Winnipeg Free Press - ONLINE EDITION
I’ve had the pleasure of reviewing two exceptional MTYP shows this season for the Free Press, Snowflake, by Michigan-based silent actor Gale LaJoye (November), and most recently, the Tony-Award winning musical comedy, A Year With Frog and Toad (until January 3).
Last month, while I attended LaJoye’s beautiful portrayal of a homeless man with a gifted imagination in his silent one-man show, Snowflake, I sat in the same row with a mom and her young daughter (I’m assuming about 6 years old). And from what I saw, this mom deserves an award for the pre-amble she gave her daughter before the opening of this most exquisite show.

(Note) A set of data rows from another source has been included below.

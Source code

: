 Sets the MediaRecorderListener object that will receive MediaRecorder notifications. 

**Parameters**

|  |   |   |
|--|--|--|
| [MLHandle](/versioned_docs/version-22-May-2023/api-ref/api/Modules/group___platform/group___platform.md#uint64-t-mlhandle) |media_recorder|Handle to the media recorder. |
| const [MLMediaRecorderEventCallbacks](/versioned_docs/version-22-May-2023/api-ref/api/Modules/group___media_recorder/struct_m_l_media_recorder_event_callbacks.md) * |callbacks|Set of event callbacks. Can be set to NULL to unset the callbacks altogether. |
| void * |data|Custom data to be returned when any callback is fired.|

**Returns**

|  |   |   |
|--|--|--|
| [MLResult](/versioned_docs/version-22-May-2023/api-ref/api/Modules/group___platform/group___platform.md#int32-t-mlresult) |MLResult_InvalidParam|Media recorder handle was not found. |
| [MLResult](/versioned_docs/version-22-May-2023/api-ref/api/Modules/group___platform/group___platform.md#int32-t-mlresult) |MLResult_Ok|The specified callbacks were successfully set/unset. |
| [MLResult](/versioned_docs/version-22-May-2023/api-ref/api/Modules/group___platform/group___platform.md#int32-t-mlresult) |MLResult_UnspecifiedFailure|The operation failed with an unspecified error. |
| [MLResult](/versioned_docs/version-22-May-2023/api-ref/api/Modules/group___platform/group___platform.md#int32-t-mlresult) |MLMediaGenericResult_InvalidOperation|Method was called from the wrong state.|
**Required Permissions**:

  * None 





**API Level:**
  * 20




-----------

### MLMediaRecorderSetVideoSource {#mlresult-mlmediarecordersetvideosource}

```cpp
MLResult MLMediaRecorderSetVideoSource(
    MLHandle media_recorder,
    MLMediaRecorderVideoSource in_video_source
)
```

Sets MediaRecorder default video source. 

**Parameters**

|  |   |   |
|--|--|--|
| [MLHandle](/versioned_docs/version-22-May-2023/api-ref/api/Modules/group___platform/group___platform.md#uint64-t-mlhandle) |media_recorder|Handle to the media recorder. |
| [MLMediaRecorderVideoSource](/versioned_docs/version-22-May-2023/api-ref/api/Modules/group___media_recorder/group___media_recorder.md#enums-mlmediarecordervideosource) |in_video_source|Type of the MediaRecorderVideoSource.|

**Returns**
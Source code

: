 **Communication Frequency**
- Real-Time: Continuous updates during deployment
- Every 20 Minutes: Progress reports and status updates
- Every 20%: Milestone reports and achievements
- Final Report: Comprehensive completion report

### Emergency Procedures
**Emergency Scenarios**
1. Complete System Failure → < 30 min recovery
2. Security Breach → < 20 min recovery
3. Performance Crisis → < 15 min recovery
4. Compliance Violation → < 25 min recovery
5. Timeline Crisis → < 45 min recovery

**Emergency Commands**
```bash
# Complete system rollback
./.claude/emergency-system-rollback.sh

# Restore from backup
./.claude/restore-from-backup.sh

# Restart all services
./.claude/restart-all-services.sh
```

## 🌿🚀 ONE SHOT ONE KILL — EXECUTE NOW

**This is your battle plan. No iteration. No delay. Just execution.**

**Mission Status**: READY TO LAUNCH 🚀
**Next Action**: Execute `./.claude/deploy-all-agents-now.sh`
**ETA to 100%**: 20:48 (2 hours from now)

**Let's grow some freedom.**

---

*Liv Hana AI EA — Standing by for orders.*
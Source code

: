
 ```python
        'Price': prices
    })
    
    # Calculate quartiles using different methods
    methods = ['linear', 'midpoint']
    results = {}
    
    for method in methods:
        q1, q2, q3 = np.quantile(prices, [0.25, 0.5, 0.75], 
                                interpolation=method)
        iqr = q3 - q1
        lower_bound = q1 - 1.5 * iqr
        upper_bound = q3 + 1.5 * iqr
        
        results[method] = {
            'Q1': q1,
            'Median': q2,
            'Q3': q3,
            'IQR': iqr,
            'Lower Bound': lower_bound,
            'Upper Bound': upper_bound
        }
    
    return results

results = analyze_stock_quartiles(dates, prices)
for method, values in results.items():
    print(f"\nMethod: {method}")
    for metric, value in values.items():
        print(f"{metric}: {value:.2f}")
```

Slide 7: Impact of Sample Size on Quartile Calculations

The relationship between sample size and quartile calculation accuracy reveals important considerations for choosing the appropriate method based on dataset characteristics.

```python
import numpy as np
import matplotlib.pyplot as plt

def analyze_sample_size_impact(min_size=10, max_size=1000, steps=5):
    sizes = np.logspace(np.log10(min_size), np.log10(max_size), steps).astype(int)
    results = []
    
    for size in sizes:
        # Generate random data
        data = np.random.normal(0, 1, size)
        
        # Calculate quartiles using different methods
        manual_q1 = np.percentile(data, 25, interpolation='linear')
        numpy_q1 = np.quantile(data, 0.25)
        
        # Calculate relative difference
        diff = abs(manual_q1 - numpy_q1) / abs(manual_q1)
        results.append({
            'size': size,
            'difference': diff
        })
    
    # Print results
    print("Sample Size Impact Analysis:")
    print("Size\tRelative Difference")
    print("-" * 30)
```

Their conversation went something like this:
(Pointing to the picture in the program)
Theatre Mom: Do you see this man, he’s a clown, but he won’t be dressed like a clown, he’ll be dressed like a man who lives on the street.
6 year old: Why does he live on the street?
Theatre Mom: That’s a good question. Maybe we’ll find out in the play. His name is Snowflake.
6 year old: Why is his name Snowflake?
Theatre Mom: I don’t know, but I’m pretty sure the play will take place in winter. And if this man lives outdoors, then I’m sure he’ll be very cold at night.
6 year old: Will he find a way to get warm?
Theatre Mom: I don’t know but it says here (looking at the program) he’ll use his imagination. (Looking at the stage) I wonder what he’ll find in all that garbage?
And the conversation went on in this manner for quite a long while as Theatre Mom summarized program notes, pointed out interesting set pieces and patiently answered her daughters many questions using simple, easy-to-understand language.
Now, my children are too young to participate in such an eloquent back and forth pre-show discussion with me. But I did once upon a time teach theatre to young people (and write study guides for one of the city’s professional theatre houses), and having taken large groups of students to various matinee performances around the city, I know this much is true: kids, just like adults, enjoy and even benefit from having some background knowledge about a play before entering the doors of a theatre, or in the case of Theatre Mom and her young daughter, while waiting for the show to begin.
Kudos to all the parents who have been bundling up their kids and taking them to museums, plays and the symphony in the midst of this cruel Winnipeg cold. And although getting them there is a wonderful thing, please take the time to brief your kids about the show or exhibit they are about to see beforehand. You’ll be amazed how much more interesting the post-talk with your kids will be when they start linking what they thought was going to happen before the show verses what actually happened. In the case of a play or musical, themes discussed prior will become clearer as the action of the play takes shape and another added bonus (for all) is that there will be less talking during the performance.
If your kids are three and older, I highly recommend you consider taking them to see A Year With Frog and Toad at MTYP; it’s sure to brighten up your mood amidst all this frigid weather. To read my 5 star review of this witty comedy for kids, click here
Between the WSO, RWB, PTE, MTYP and many, many other local venues there are a wealth of opportunities to expose your kids to the arts this holiday season. For a line-up of great holiday options, check out my Parents and the City column in this Saturday’s paper. For last Saturday’s list of holiday outings (some still in effect), click here.
Stay warm everyone, and get out there to enjoy the family friendly Winnipeg cultural scene together!